RAG & Custom LLM Apps — make your private data queryable.
Proper retrieval-augmented generation architecture for your internal data. Document intelligence, private knowledge bases, semantic search. Built to actually work, not just demo well.
What you get
Document ingestion pipeline — ingest, chunk, embed, and index your documents with proper pre-processing
Vector database setup and management (Pinecone, Weaviate, pgvector, or Qdrant depending on your requirements)

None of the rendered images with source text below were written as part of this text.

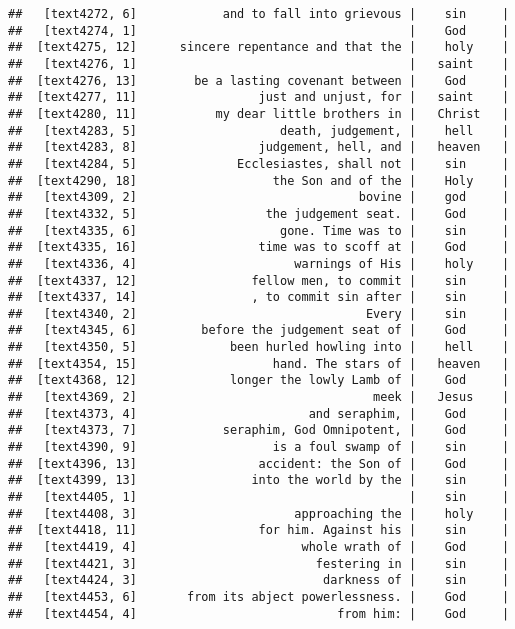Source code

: \documentclass[]{article}
\begin{document}
\begin{verbatim}
##   [text4272, 6]            and to fall into grievous |    sin     |
##   [text4274, 1]                                      |    God     |
##  [text4275, 12]      sincere repentance and that the |    holy    |
##   [text4276, 1]                                      |   saint    |
##  [text4276, 13]        be a lasting covenant between |    God     |
##  [text4277, 11]                 just and unjust, for |   saint    |
##  [text4280, 11]           my dear little brothers in |   Christ   |
##   [text4283, 5]                    death, judgement, |    hell    |
##   [text4283, 8]                 judgement, hell, and |   heaven   |
##   [text4284, 5]              Ecclesiastes, shall not |    sin     |
##  [text4290, 18]                   the Son and of the |    Holy    |
##   [text4309, 2]                               bovine |    god     |
##   [text4332, 5]                  the judgement seat. |    God     |
##   [text4335, 6]                    gone. Time was to |    sin     |
##  [text4335, 16]                 time was to scoff at |    God     |
##   [text4336, 4]                      warnings of His |    holy    |
##  [text4337, 12]                fellow men, to commit |    sin     |
##  [text4337, 14]                , to commit sin after |    sin     |
##   [text4340, 2]                                Every |    sin     |
##   [text4345, 6]         before the judgement seat of |    God     |
##   [text4350, 5]             been hurled howling into |    hell    |
##  [text4354, 15]                   hand. The stars of |   heaven   |
##  [text4368, 12]             longer the lowly Lamb of |    God     |
##   [text4369, 2]                                 meek |   Jesus    |
##   [text4373, 4]                        and seraphim, |    God     |
##   [text4373, 7]            seraphim, God Omnipotent, |    God     |
##   [text4390, 9]                   is a foul swamp of |    sin     |
##  [text4396, 13]                 accident: the Son of |    God     |
##  [text4399, 13]                into the world by the |    sin     |
##   [text4405, 1]                                      |    sin     |
##   [text4408, 3]                      approaching the |    holy    |
##  [text4418, 11]                 for him. Against his |    sin     |
##   [text4419, 4]                       whole wrath of |    God     |
##   [text4421, 3]                         festering in |    sin     |
##   [text4424, 3]                          darkness of |    sin     |
##   [text4453, 6]       from its abject powerlessness. |    God     |
##   [text4454, 4]                            from him: |    God     |

\end{verbatim}
\end{document}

Retrieval system with query optimization, re-ranking, and relevance tuning
LLM application layer — the interface (API, chat UI, or integration) that queries the retrieval system and generates responses
Evaluation framework — systematic measurement of retrieval quality and answer accuracy
Data refresh pipeline — keeping the knowledge base current as your documents change
Full documentation and 30 days post-delivery support
How it works
Data assessment
Audit your document corpus: formats, quality, size, update frequency, and access patterns. This determines the ingestion pipeline design and chunking strategy.
Architecture design
Design the full RAG stack: chunking strategy, embedding model, vector DB, retrieval approach, re-ranking, and the LLM layer. Written spec with reasoning, approved before build.
Ingestion pipeline
Build and run the ingestion pipeline. Test chunking quality against your specific documents. Tune chunk size and overlap for your content type.
Retrieval + application
Build the retrieval system and LLM application layer. Demonstrate against real queries from your team. Tune retrieval parameters against actual use cases.
Evaluation + calibration
Systematic evaluation: retrieval accuracy, answer quality, hallucination rate, latency. Fix weak points before production.
Deploy + handover
Production deployment. Refresh pipeline scheduled. Documentation delivered. 30-day support begins.
Tech stack
FAQs
RAG vs. fine-tuning vs. prompting — how do you actually decide?

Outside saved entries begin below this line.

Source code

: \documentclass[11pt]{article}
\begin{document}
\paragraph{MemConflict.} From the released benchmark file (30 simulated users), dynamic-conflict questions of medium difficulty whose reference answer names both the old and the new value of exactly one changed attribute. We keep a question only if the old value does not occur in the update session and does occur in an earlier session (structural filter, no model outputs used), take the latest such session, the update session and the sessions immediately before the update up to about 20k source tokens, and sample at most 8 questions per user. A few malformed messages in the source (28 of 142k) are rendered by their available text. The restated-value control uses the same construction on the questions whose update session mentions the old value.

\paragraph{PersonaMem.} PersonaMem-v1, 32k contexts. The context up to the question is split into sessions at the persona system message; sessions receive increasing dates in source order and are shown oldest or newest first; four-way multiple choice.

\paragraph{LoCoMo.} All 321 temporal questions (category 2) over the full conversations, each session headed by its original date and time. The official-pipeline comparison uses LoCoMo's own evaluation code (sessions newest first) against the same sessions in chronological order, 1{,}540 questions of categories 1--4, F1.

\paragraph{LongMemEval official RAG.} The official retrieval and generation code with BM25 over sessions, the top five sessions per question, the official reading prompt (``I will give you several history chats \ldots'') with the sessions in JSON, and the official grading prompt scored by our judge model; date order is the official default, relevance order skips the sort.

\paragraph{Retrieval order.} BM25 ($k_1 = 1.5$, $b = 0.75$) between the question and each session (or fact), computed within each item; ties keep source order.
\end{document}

Prompting first: if the task can be done with a good system prompt and in-context examples, do that. RAG when the knowledge base is too large for context, changes frequently, or needs to be queryable across thousands of documents. Fine-tuning when you need to change model behavior or style, not just provide it with facts — it's expensive and usually unnecessary.

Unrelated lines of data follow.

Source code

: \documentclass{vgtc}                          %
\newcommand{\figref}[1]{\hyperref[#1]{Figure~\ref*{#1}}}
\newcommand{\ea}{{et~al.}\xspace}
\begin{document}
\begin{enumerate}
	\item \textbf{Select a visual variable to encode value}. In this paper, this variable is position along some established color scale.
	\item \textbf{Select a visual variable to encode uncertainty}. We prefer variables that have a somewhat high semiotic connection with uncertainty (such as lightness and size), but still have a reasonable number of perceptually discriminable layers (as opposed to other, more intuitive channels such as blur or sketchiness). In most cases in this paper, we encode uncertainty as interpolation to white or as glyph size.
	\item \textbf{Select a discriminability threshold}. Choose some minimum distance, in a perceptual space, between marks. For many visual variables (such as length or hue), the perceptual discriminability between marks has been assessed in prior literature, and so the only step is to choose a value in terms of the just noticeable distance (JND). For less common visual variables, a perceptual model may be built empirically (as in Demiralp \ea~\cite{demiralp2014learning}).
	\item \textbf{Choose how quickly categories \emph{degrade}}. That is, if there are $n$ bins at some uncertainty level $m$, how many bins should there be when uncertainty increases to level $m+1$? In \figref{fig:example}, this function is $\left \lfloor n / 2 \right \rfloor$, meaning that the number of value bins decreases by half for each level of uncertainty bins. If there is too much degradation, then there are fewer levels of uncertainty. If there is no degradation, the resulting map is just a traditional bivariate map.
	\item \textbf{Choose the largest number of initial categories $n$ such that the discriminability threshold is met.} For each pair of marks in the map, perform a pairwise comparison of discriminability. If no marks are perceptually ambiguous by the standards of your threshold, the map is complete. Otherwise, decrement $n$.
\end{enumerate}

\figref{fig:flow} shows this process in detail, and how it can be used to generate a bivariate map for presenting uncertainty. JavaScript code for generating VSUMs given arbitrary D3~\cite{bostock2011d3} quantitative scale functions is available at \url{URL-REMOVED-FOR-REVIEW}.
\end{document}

What document formats can you ingest?
PDF, Word, HTML, Markdown, plain text, structured data (CSV, JSON). Scanned PDFs require OCR preprocessing. I'll tell you during scoping if your formats create complications.
How do you handle hallucination?
Two levers: retrieval quality (the system only generates from retrieved context) and response design (the LLM is instructed to say 'I don't know' when the context doesn't contain the answer). I'll include a hallucination rate metric in the evaluation framework so you can measure it, not just assume it.
What's the difference between a naive RAG setup and a proper one?
A naive setup: dump all your documents into an embedding store, retrieve the top-k chunks, stuff them in the prompt. It works sometimes. A proper setup: document-specific chunking strategies, metadata-filtered retrieval, re-ranking for relevance, query optimization, and evaluation against real questions. The difference is whether it works reliably or just occasionally.
Can this stay on-premise for data residency requirements?
Yes — I can architect entirely on your infrastructure (self-hosted embedding models, local vector DB, on-premise LLM if required). Data residency requirements are scoped and designed at the architecture stage.